El amor se alimenta de recuerdos y la infancia se repite en otro círculo. Como efecto mariposa la realidad se confunde con los golpes. Amor y odio se necesitan, como puntos de ebullición que liberan energía.
Para golpear hay que bailar un poco con el oponente
Mirar su rostro mientras giras / tratar de romper esa hermosura.
Medir con los brazos del desastre.
Hablar poco.
Girar y mirar al oponente.
Estar atenta a la posibilidad del golpe
rechazar todo contacto.
Para golpear no hay que perder de vista al contrincante.
Hay que girar con él en el cuadrilátero sin amarlo.
Sentimientos honestos que marcarán su cuerpo desde el nacimiento hasta su muerte. Cada golpe se tatúa dejando huellas que trascienden de una vida a la siguiente y de vez en cuando se revelan en espacios íntimos: en la cuna, mientras su madre le cambia los pañales, en la ducha que cubre su cuerpo adolescente ante los espejos del mundo, en la cama cuando hace el amor por primera y última vez y en la cámara fría de la morgue. Huellas implacables que la acompañarán en el viaje a los infiernos o a las guaridas celestiales, cuando la Tierra sea un átomo en un punto del espacio.
Al final de los golpes
la noche y la sangre
vendrá la misma muerte
y levantará mi mano.
Acaso la vida sea esto y mucho más: pequeños golpes que nos llevarán al precipicio.

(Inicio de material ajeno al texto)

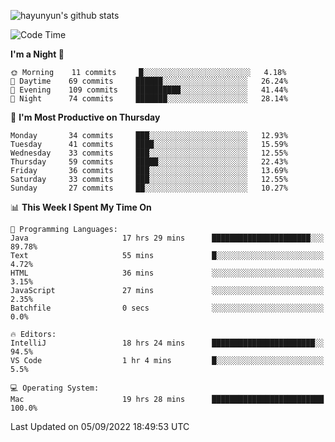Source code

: 
![hayunyun's github stats](https://github-readme-stats.vercel.app/api?username=hayunyun&show_icons=true)


<!--START_SECTION:waka-->
![Code Time](http://img.shields.io/badge/Code%20Time-424%20hrs%2059%20mins-blue)

**I'm a Night 🦉** 

```text
🌞 Morning    11 commits     █░░░░░░░░░░░░░░░░░░░░░░░░   4.18% 
🌆 Daytime    69 commits     ██████░░░░░░░░░░░░░░░░░░░   26.24% 
🌃 Evening    109 commits    ██████████░░░░░░░░░░░░░░░   41.44% 
🌙 Night      74 commits     ███████░░░░░░░░░░░░░░░░░░   28.14%

```
📅 **I'm Most Productive on Thursday** 

```text
Monday       34 commits     ███░░░░░░░░░░░░░░░░░░░░░░   12.93% 
Tuesday      41 commits     ████░░░░░░░░░░░░░░░░░░░░░   15.59% 
Wednesday    33 commits     ███░░░░░░░░░░░░░░░░░░░░░░   12.55% 
Thursday     59 commits     █████░░░░░░░░░░░░░░░░░░░░   22.43% 
Friday       36 commits     ███░░░░░░░░░░░░░░░░░░░░░░   13.69% 
Saturday     33 commits     ███░░░░░░░░░░░░░░░░░░░░░░   12.55% 
Sunday       27 commits     ██░░░░░░░░░░░░░░░░░░░░░░░   10.27%

```


📊 **This Week I Spent My Time On** 

```text
💬 Programming Languages: 
Java                     17 hrs 29 mins      ██████████████████████░░░   89.78% 
Text                     55 mins             █░░░░░░░░░░░░░░░░░░░░░░░░   4.72% 
HTML                     36 mins             ░░░░░░░░░░░░░░░░░░░░░░░░░   3.15% 
JavaScript               27 mins             ░░░░░░░░░░░░░░░░░░░░░░░░░   2.35% 
Batchfile                0 secs              ░░░░░░░░░░░░░░░░░░░░░░░░░   0.0%

🔥 Editors: 
IntelliJ                 18 hrs 24 mins      ███████████████████████░░   94.5% 
VS Code                  1 hr 4 mins         █░░░░░░░░░░░░░░░░░░░░░░░░   5.5%

💻 Operating System: 
Mac                      19 hrs 28 mins      █████████████████████████   100.0%

```


 Last Updated on 05/09/2022 18:49:53 UTC
<!--END_SECTION:waka-->

<!--
**hayunyun/hayunyun** is a ✨ _special_ ✨ repository because its `README.md` (this file) appears on your GitHub profile.

Here are some ideas to get you started:

- 🔭 I’m currently working on ...
- 🌱 I’m currently learning ...
- 👯 I’m looking to collaborate on ...
- 🤔 I’m looking for help with ...
- 💬 Ask me about ...
- 📫 How to reach me: ...
- 😄 Pronouns: ...
- ⚡ Fun fact: ...
-->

Roxana Miranda Rupailaf (Osorno, 1982), convertida ahora en una chica del ring, exhibe un poema en un cartel gigante anunciando el round de Daniela Asenjo:
Ella se tatúa las palabras
para no olvidar por qué pelea.
Le gusta entrenar con cumbia villera
intimidar al contrincante con rock pesado
bailar dentro y fuera del cuadrilátero.
A ella le gusta tatuarse los poemas
saberse pangui–kewakafe.
En los espejos
mirar sus movimientos
reflejados en las otras
conocer sus historias.
Los verdaderos nombres de los oponentes
no son los mismos que golpeamos en el ring.